他方、ヒトラーはこうした見方に反対でした。ドイツはチェコスロバキアを一撃で倒して既成事実化することになり、こうした迅速な勝利こそ戦争の拡大を防ぐことになると、かれは考えていました。その後、ナチス・ドイツはチェコスロバキアを征服して、シュコダの兵器工場を接収しました。これによりドイツは当時のヨーロッパにおける最大の兵器工場を手に入れて、大量の武器の生産が可能になりました。
このことはドイツの国力を飛躍的に向上させました。
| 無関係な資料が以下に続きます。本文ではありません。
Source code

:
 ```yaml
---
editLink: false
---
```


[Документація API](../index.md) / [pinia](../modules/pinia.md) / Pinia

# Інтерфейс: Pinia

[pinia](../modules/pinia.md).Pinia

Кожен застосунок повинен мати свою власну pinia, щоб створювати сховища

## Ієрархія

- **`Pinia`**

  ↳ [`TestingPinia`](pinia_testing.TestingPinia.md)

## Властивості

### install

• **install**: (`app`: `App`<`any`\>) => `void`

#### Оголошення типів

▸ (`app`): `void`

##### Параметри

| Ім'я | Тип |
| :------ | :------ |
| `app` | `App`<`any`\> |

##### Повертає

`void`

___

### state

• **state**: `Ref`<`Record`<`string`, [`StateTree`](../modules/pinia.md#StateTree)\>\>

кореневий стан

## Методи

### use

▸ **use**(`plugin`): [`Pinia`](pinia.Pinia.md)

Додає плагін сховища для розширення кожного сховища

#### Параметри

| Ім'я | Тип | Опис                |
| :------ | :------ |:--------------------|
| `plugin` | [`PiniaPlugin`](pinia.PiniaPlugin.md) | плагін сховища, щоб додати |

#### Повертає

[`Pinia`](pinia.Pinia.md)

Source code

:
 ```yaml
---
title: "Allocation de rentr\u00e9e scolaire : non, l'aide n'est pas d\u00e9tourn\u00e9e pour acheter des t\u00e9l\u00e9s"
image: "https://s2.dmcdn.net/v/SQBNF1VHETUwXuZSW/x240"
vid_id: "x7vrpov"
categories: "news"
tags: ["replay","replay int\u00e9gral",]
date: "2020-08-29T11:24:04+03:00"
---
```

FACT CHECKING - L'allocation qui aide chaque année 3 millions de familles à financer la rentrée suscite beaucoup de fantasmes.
こうしたバランス・オブ・パワーの楽観的な計算こそが、ヒトラーを大胆な冒険的拡張行動に走らせたのです。
要するに、侵略を抑止するための威嚇の信ぴょう性は、相手国が過去に対決姿勢で臨んできたのか弱腰だったのかといった行動に対する評価ではなく、バランス・オブ・パワーの認識に左右されるということです。
ヒトラーを大胆にしたパワー
ヒトラーの「虫けら」発言は、どのように解釈すればよいのでしょうか。歴史資料は複数の解釈ができるために、「動かぬ証拠」として扱うことは難しいものです。
これはヒトラーがイギリスやフランスの指導者を見下していた証拠になるのかもしれませんが、プレス氏は、これは、かれの主張の中のささいな一部分であるとみなしています。ヒトラーの「虫けら」発言は、ソ連の意図と行動を分析する議論の間に挟まれた、1つの文章に過ぎないということです(同書、73-74ページ)。
他方、国際関係研究の重鎮であるアレキサンダー・ジョージ氏とドイツ政治外交史の第一人者であったゴードン・クレイグ氏は、『軍事力と現代外交』(有斐閣、1997年)において、イギリスやフランスの宥和政策がヒトラーを大胆にしたことを示唆しながら、「虫けら」発言に触れています(『軍事力と現代外交』84-85ページ)。
確かに、イギリスとフランスの宥和的姿勢が、ヒトラーの行動に全く影響しなかったとは言えないでしょうが、因果効果の相対的な重みをつけるとすれば、バランス・オブ・パワーに分があるように、わたしは思います。